Print Group member Sue Jarman based at The Forge is our featured artist of the month.
How would you describe your current practice (eg materials, techniques, themes, key questions, approach)?
I draw nearly every day, it’s like my daily exercise – it enables me to observe and capture moments, and to see things I would otherwise miss. This is how I synthesise and develop ideas and document my thoughts.
Watching and capturing people in spaces, what I affectionately like to call visual eavesdropping has always fascinated me. Focusing on body language, clothing, personal moments and human interactions captures my imagination; there’s always a story to be noticed or constructed.
Text is an integral element too, so there’s always going be a narrative attached. As a result of this I always feel the need to title or attach an explanation to my work. Sometimes the words come to me and are constructed from the visual journey itself, but other times the images are a direct response to text and stories. This is one of my favourite ways to work.
In contrast to figures I love to capture landscapes – these can be wilderness or urban
environments, but often are a result of an experience, a journey and the joy of capturing the essence of a place.
Travel and journeys inspire me and feed my creative juices, and that travel doesn’t need to be to an exotic destination, although that is appealing – it can be as simple as a daily train commute, being sat in a busy street or café or perched halfway up a mountain in winter. But what I am conscious of is that the spirit and atmosphere of a place informs my media, materials and composition choices.

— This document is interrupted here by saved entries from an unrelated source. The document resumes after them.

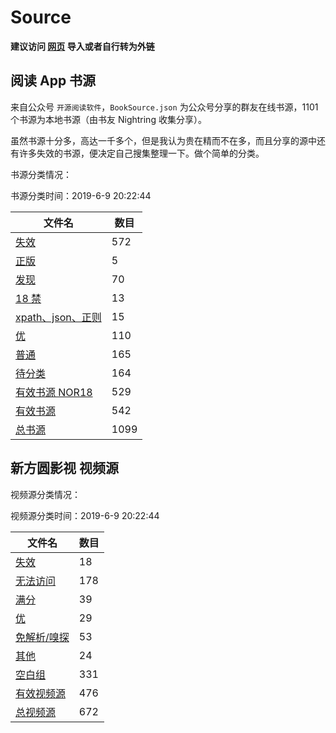 # Source

**建议访问 [网页](https://moonbegonia.github.io/Source/) 导入或者自行转为外链**

## 阅读 App 书源

来自公众号 `开源阅读软件`，`BookSource.json` 为公众号分享的群友在线书源，1101 个书源为本地书源（由书友 Nightring 收集分享）。

虽然书源十分多，高达一千多个，但是我认为贵在精而不在多，而且分享的源中还有许多失效的书源，便决定自己搜集整理一下。做个简单的分类。

书源分类情况：

书源分类时间：2019-6-9 20:22:44

| 文件名                                         | 数目 |
| ---------------------------------------------- | ---- |
| [失效](/yuedu/invalid.json)                    | 572  |
| [正版](/yuedu/genuine.json)                    | 5    |
| [发现](/yuedu/discover.json)                   | 70   |
| [18 禁](/yuedu/R18.json)                        | 13   |
| [xpath、json、正则](/yuedu/special.json)       | 15   |
| [优](/yuedu/highQuality.json)                  | 110  |
| [普通](/yuedu/general.json)                    | 165  |
| [待分类](/yuedu/others.json)                   | 164  |
| [有效书源 NOR18](/yuedu/fullNOR18.json)         | 529  |
| [有效书源](/yuedu/full.json)                   | 542  |
| [总书源](/yuedu/fullSourceIncludeInvalid.json) | 1099 |

## 新方圆影视 视频源

视频源分类情况：

视频源分类时间：2019-6-9 20:22:44

| 文件名                                  | 数目 |
| --------------------------------------- | ---- |
| [失效](/fangyuan/invalid.json)          | 18   |
| [无法访问](/fangyuan/inaccessible.json) | 178  |
| [满分](/fangyuan/fullScore.json)        | 39   |
| [优](/fangyuan/highQuality.json)        | 29   |
| [免解析/嗅探](/fangyuan/notDetect.json) | 53   |
| [其他](/fangyuan/others.json)           | 24   |
| [空白组](/fangyuan/emptyGroup.json)     | 331  |
| [有效视频源](/fangyuan/emptyGroup.json) | 476  |
| [总视频源](/fangyuan/fullSource.json)   | 672  |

What are you working on at the moment (forthcoming exhibitions, events, workshops, etc)?
Last year has been challenging, especially for the arts and creative professions. Exhibitions, creative workshops and other events planned were unfortunately cancelled or postponed. ‘In Our Garden’ an exhibition celebrating the centenary of Welwyn Garden City, put together by a group of us from The Forge was one which will hopefully now go ahead in 2021. I have several new applications and projects in progress that will hopefully go ahead as planned this coming year.
I draw regularly with a group of other illustrators based in London who I met through my studio space at Candid Arts in Islington – it’s been predominantly outside venues this year, but this suits my love of sketching and working in different locations – one little gem was Woodberry Wetlands.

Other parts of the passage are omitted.